En hébreu Bath-Kol ou fille de la voix. C’est le nom que les auteurs Juifs (Talmud Sotha chapitre 9 p. 48) donnent à la révélation que Dieu a faite de sa volonté au peuple choisi, depuis que la prophétie verbale a cessé dans Israël ; c’est-à-dire, depuis les prophètes Aggée, Zacharie et Malachie. C’est sur cette fille de la voix qu’ils fondent la plupart de leurs traditions, et des usages de leur nation. Ils prétendent que Dieu les a révélés à leurs anciens, non par une prophétie articulée, ni par une inspiration secrète, mais par une révélation qu’ils appellent la fille de la voix.
Les rabbins reconnaissent dans leur nation trois manières de prophéties. La première par le moyen de l’Urim et Thummim, qui faisait entendre sa voix du fond du sanctuaire, ou du pectoral du grand-prêtre : la seconde par l’esprit de prophétie qui inspira les prophètes, tant avant la Loi, que depuis Moïse : la troisième par la fille de la voix, Bath-Kol.
La première a duré, selon eux, depuis la construction du tabernacle jusqu’à celle du temple. La seconde depuis le commencement du monde, jusqu’à la mort de Malachie, le dernier des prophètes, sous le second temple, quoique son usage le plus fréquent ait été sous le premier temple. La troisième commença après Malachie, et a subsisté jusqu’aujourd’hui dans leur nation.
Ils prétendent que la fille de la voix est une voix du ciel, qui se fait entendre d’une manière articulée, de même à-peu-près que la voix qui appela le jeune Samuel, lorsque Dieu lui révéla ce qui devait arriver au grand-prêtre Héli et à sa famille : Dieu l’appela par une voix articulée jusqu’à trois fois (1 Samuel 2.4-5). Samuel répondit comme il aurait fait à un homme ne sachant pas encore distinguer la voix du Seigneur ; ou la fille de la voix ressemble à celle qui sortait du sanctuaire, lorsque Dieu parlait à Moïse, ou qu’il répondait au grand-prêtre qui le consultait par l’Urim et Thummim. Ces deux sortes de voix étaient comme la mère de cette autre voix qui lui succéda, et qu’on appela Bath-Kol, fille voix, ou fille de la voix, parce qu’elle était comme la fille de cette première voix : c’était une manière d’inspiration bien moins parfaite, mais néanmoins aussi certaine que la première.
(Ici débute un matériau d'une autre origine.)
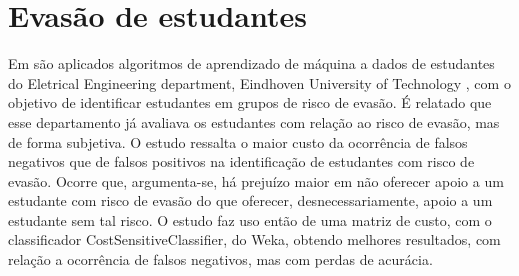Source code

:\chapter{Evasão de estudantes}

Em \cite{EDM_pred_dropout} são aplicados algoritmos de aprendizado de máquina a dados de estudantes do Eletrical Engineering department, Eindhoven University of Technology , com o objetivo de identificar estudantes em grupos de risco de evasão. É relatado que esse departamento já avaliava os estudantes com relação ao risco de evasão, mas de forma subjetiva. O estudo ressalta o maior custo da ocorrência de falsos negativos que de falsos positivos na identificação de estudantes com risco de evasão. Ocorre que, argumenta-se, há prejuízo maior em não oferecer apoio a um estudante com risco de evasão do que oferecer, desnecessariamente, apoio a um estudante sem tal risco. O estudo faz uso então de uma matriz de custo, com o classificador CostSensitiveClassifier, do Weka, obtendo melhores resultados, com relação a ocorrência de falsos negativos, mas com perdas de acurácia. 

\cite{EDM_review_and_soa} 
\cite{EDM_retention} 
\cite{EDM_education}
\cite{EDM_dropout_rates}
\cite{EDM_ufrj}
\cite{EDM_ufrj2}
\cite{EDM_brasil}
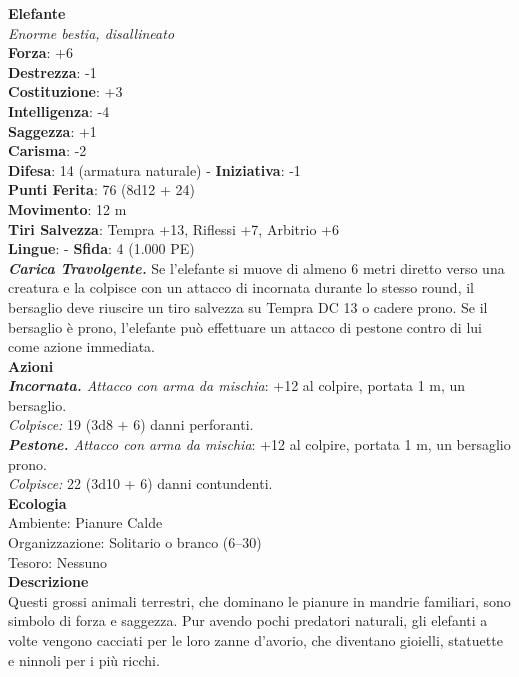 \begin{multicols}{2}
\medskip\textbf{Elefante}\\
\emph{Enorme bestia, disallineato}\\
\textbf{Forza}: +6\\
\textbf{Destrezza}: -1\\
\textbf{Costituzione}: +3\\
\textbf{Intelligenza}: -4\\
\textbf{Saggezza}: +1\\
\textbf{Carisma}: -2\\
\textbf{Difesa}: 14 (armatura naturale) - \textbf{Iniziativa}: -1\\
\textbf{Punti Ferita}: 76 (8d12 + 24)\\
\textbf{Movimento}: 12 m\\
\textbf{Tiri Salvezza}: Tempra +13, Riflessi +7, Arbitrio +6 \\
\textbf{Lingue}: -
\textbf{Sfida}: 4 (1.000 PE)\smallskip\\
\emph{\textbf{Carica Travolgente.}} Se l'elefante si muove di almeno 6 metri diretto verso una creatura e la colpisce con un attacco di incornata durante lo stesso round, il bersaglio deve riuscire un tiro salvezza su Tempra DC  13 o cadere prono. Se il bersaglio è prono, l'elefante può effettuare un attacco di pestone contro di lui come azione immediata.\\
\smallskip\textbf{Azioni}\\
\emph{\textbf{Incornata.} Attacco con arma da mischia}: +12 al colpire, portata 1 m, un bersaglio.\\
\emph{Colpisce:} 19 (3d8 + 6) danni perforanti.\\
\emph{\textbf{Pestone.} Attacco con arma da mischia}: +12 al colpire, portata 1 m, un bersaglio prono.\\
\emph{Colpisce:} 22 (3d10 + 6) danni contundenti.\\
\textbf{Ecologia}\\
Ambiente: Pianure Calde\\
Organizzazione: Solitario o branco (6–30)\\
Tesoro: Nessuno\\
\textbf{Descrizione}\\

Questi grossi animali terrestri, che dominano le pianure in mandrie familiari, sono simbolo di forza e saggezza. Pur avendo pochi predatori naturali, gli elefanti a volte vengono cacciati per le loro zanne d’avorio, che diventano gioielli, statuette e ninnoli per i più ricchi. \\


\end{multicols}
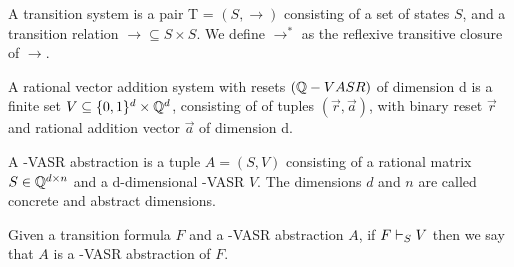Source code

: \begin{mydef}
A transition system is a pair T = $(S, \rightarrow)$ consisting of a set of states $S$, and a transition relation $\rightarrow \subseteq S \times S$. We define $\rightarrow^*$ as the reflexive transitive closure of $\rightarrow$.
\end{mydef}

\begin{mydef}
A rational vector addition system with resets $(\mathbb{Q}-VASR)$ of dimension d is a finite set $V \subseteq \{0, 1\}^d \times \mathbb{Q}^d$, consisting of of tuples $(\vec{r}, \vec{a})$, with binary reset $\vec{r}$ and rational addition vector $\vec{a}$ of dimension d.
\end{mydef}

\begin{mydef}
A \Q-VASR abstraction is a tuple $A = (S, V)$ consisting of a rational matrix $S \in \mathbb{Q}^{d \times n}$ and a d-dimensional \Q-VASR $V$. The dimensions $d$ and $n$ are called concrete and abstract dimensions.
\end{mydef}

Given a transition formula $F$ and a \Q-VASR abstraction $A$, if $F \vdash_{S} V$ then we say that $A$ is a \Q-VASR abstraction of $F$.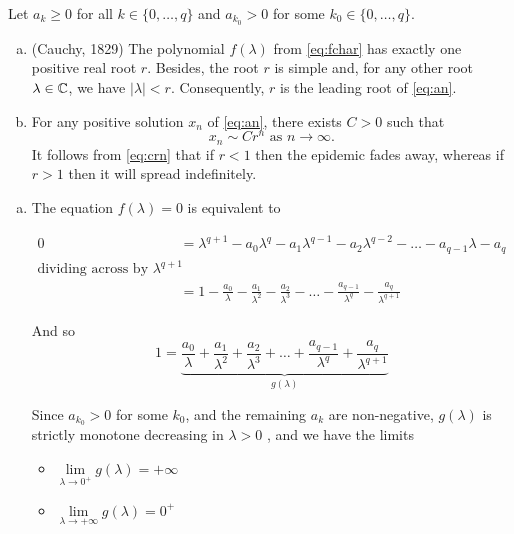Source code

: \begin{theorem}\label{thm:lim}
Let $a_k \geq 0$ for all $k \in \{0,\dots,q\}$ and $a_{k_0} > 0$ for some $k_0\in \{0,\dots,q\}$.
\begin{enumerate}[(a)]
    \item (Cauchy, 1829) The polynomial $f(\lambda)$ from \eqref{eq:fchar} has exactly one positive real root $r$. Besides, the root $r$ is simple and, for any other root $\lambda \in \mathbb C$, we have $|\lambda| < r$. Consequently, $r$ is the leading root of \eqref{eq:an}.
    \item For any positive solution $x_n$ of \eqref{eq:an}, there exists $C > 0$ such that
    \begin{equation}\label{eq:crn}
        x_n \sim Cr^n \text{ as } n\to\infty.
    \end{equation}
    It follows from \eqref{eq:crn} that if $r < 1$ then the epidemic fades away, whereas if $r > 1$ then it will spread indefinitely.
\end{enumerate}
\begin{pf}
\begin{enumerate}[(a)]
\item The equation $f(\lambda) = 0$ is equivalent to

$\begin{aligned}
0 &= \lambda^{q+1} - a_0\lambda^q - a_1\lambda^{q-1} - a_2\lambda^{q-2} - \dots - a_{q-1}\lambda - a_q \\
\text{dividing across by } \lambda^{q+1} \\
  &= 1 - \frac{a_0}{\lambda} - \frac{a_1}{\lambda^2} - \frac{a_2}{\lambda^3}-\dots - \frac{a_{q-1}}{\lambda^q} -\frac{a_q}{\lambda^{q+1}}
\end{aligned}$
    
And so
\begin{equation} \label{eq:glambda}
1 =\underbrace{\frac{a_0}{\lambda} + \frac{a_1}{\lambda^2} + \frac{a_2}{\lambda^3}+\dots + \frac{a_{q-1}}{\lambda^q} +\frac{a_q}{\lambda^{q+1}}}_{g(\lambda)}    
\end{equation}

Since $a_{k_0} > 0$ for some $k_0$, and the remaining $a_k$ are non-negative, $g(\lambda)$ is strictly monotone decreasing in $\lambda > 0$ 
,  and we have the limits

\begin{itemize}
    \item $\lim\limits_{\lambda\to0^+}g(\lambda)=+\infty$
    \item $\lim\limits_{\lambda\to+\infty}g(\lambda)=0^+$
\end{itemize}


\end{enumerate}
\end{pf}
\end{theorem}
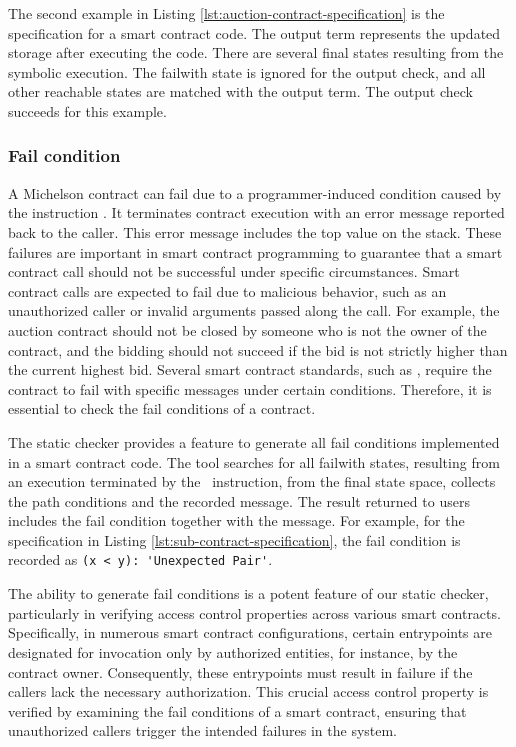 \documentclass[a4paper,USenglish,cleveref, autoref, thm-restate]{lipics-v2021}
\begin{document}
The second example in Listing \ref{lst:auction-contract-specification}
is the specification for a smart contract code. The output term
represents the updated storage after executing the code. There are
several final states resulting from the symbolic execution. The
failwith state is ignored for the output check, and all other
reachable states are matched with the output term. The output check
succeeds for this example.

\subsubsection{Fail condition}
\label{sec:fail-condition}
A Michelson contract can fail due to a programmer-induced condition
caused by the instruction \FAILWITH. It terminates contract execution
with an error message reported back to the caller. This error message
includes the top value on the stack. These failures are important in
smart contract programming to guarantee that a smart contract call
should not be successful under specific circumstances. Smart contract
calls are expected to fail due to malicious behavior, such as an
unauthorized caller or invalid arguments passed along the call. For
example, the auction contract should not be closed by someone who is
not the owner of the contract, and the bidding should not succeed if
the bid is not strictly higher than the current highest bid. Several
smart contract standards, such as
\cite{erc, fa}, require the contract to fail
with specific messages under certain conditions. Therefore, it is
essential to check the fail conditions of a contract.  

The static checker provides a feature to generate all fail conditions
implemented in a smart contract code. The tool searches for all
failwith states, resulting from an execution terminated by the
\FAILWITH\ instruction, from the final state space, collects the path
conditions and the recorded message. The result returned to users
includes the fail condition together with the message. For example,
for the specification in Listing \ref{lst:sub-contract-specification},
the fail condition is recorded as
\lstinline/(x < y): 'Unexpected Pair'/.  

The ability to generate fail conditions is a potent feature of our
static checker, particularly in verifying access control properties
across various smart contracts. Specifically, in numerous smart
contract configurations, certain entrypoints are designated for
invocation only by authorized entities, for instance, by the contract
owner. Consequently, these entrypoints must result in failure if the
callers lack the necessary authorization. This crucial access control
property is verified by examining the fail conditions of a smart
contract, ensuring that unauthorized callers trigger the intended
failures in the system. 
\end{document}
Mais il y aurait de l’erreur à s’imaginer que la révélation de Bath-Kol se fit toujours par une voix articulée venue du ciel, et entendue distinctement par ceux à qui Dieu faisait connaître ses volontés par ce canal. On ne peut pas même assurer que les anciens prophètes entendissent des voix articulées, lorsque la parole de Dieu se faisait entendre à eux. Il suffit de croire que c’était une parole intérieure, une inspiration, un mouvement, une lumière qui les pénétrait, et leur faisait connaître d’une manière vive et lumineuse ce que Dieu voulait qu’ils annonçassent aux hommes. Ainsi à proportion lorsque Dieu manifestait ses volontés par la fille de la voix, ou il le faisait par une voix articulée et entendue distinctement, ou par une vive impression dans l’imagination ou dans l’esprit, ou enfin par une voix entendue au hasard, et que l’on prenait comme un oracle venu du ciel.
En voici un exemple tiré du Talmud. Deux rabbins ayant envie d’aller voir leur ami, le rabbin Samuel, docteur de Babylone, dirent : Suivons ce que nous en dira Bath-Sol ; en passant près d’une école, ils entendirent un jeune garçon qui lisait ce passage du premier livre des Rois (1 Samuel 25.1) : Et Samuel mourut. Ils en conclurent que Samuel était mort : l’événement justifia ce qu’ils avaient pronostiqué, car on trouva alors que le rabbin Samuel, de Babylone, était décédé. On pourrait en citer plusieurs autres exemples de même espèce, répandus dans les livres des Juifs. Ces oracles casuels et bizarres étaient considérés comme des voix envoyées de Dieu, de même à-peu-près que pendant plusieurs siècles on s’est servi dans l’Église des premières paroles qui se lisent dans un livre ouvert à l’aventure, pour en tirer des présages pour l’avenir.